# Task item
Copy the lines below exactly. Start at the first and finish with the line containing "- Complete data cleanup".

::: The data

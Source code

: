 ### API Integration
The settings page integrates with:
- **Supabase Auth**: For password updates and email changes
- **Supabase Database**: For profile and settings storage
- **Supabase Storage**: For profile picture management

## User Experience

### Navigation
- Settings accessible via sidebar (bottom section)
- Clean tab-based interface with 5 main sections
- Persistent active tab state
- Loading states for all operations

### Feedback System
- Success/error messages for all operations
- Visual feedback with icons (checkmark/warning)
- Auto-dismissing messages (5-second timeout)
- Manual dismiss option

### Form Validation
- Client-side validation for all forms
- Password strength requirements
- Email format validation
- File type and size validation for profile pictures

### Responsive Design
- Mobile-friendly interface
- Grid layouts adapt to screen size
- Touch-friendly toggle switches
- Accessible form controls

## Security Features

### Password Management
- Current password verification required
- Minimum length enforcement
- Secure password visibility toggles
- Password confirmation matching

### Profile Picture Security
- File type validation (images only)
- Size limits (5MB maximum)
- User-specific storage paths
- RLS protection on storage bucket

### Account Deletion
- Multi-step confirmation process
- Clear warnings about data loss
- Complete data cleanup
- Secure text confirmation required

::::::

# Exercise answer
Source code

: ### API Integration
The settings page integrates with:
- **Supabase Auth**: For password updates and email changes
- **Supabase Database**: For profile and settings storage
- **Supabase Storage**: For profile picture management

## User Experience

### Navigation
- Settings accessible via sidebar (bottom section)
- Clean tab-based interface with 5 main sections
- Persistent active tab state
- Loading states for all operations

### Feedback System
- Success/error messages for all operations
- Visual feedback with icons (checkmark/warning)
- Auto-dismissing messages (5-second timeout)
- Manual dismiss option

### Form Validation
- Client-side validation for all forms
- Password strength requirements
- Email format validation
- File type and size validation for profile pictures

### Responsive Design
- Mobile-friendly interface
- Grid layouts adapt to screen size
- Touch-friendly toggle switches
- Accessible form controls

## Security Features

### Password Management
- Current password verification required
- Minimum length enforcement
- Secure password visibility toggles
- Password confirmation matching

### Profile Picture Security
- File type validation (images only)
- Size limits (5MB maximum)
- User-specific storage paths
- RLS protection on storage bucket

### Account Deletion
- Multi-step confirmation process
- Clear warnings about data loss
- Complete data cleanup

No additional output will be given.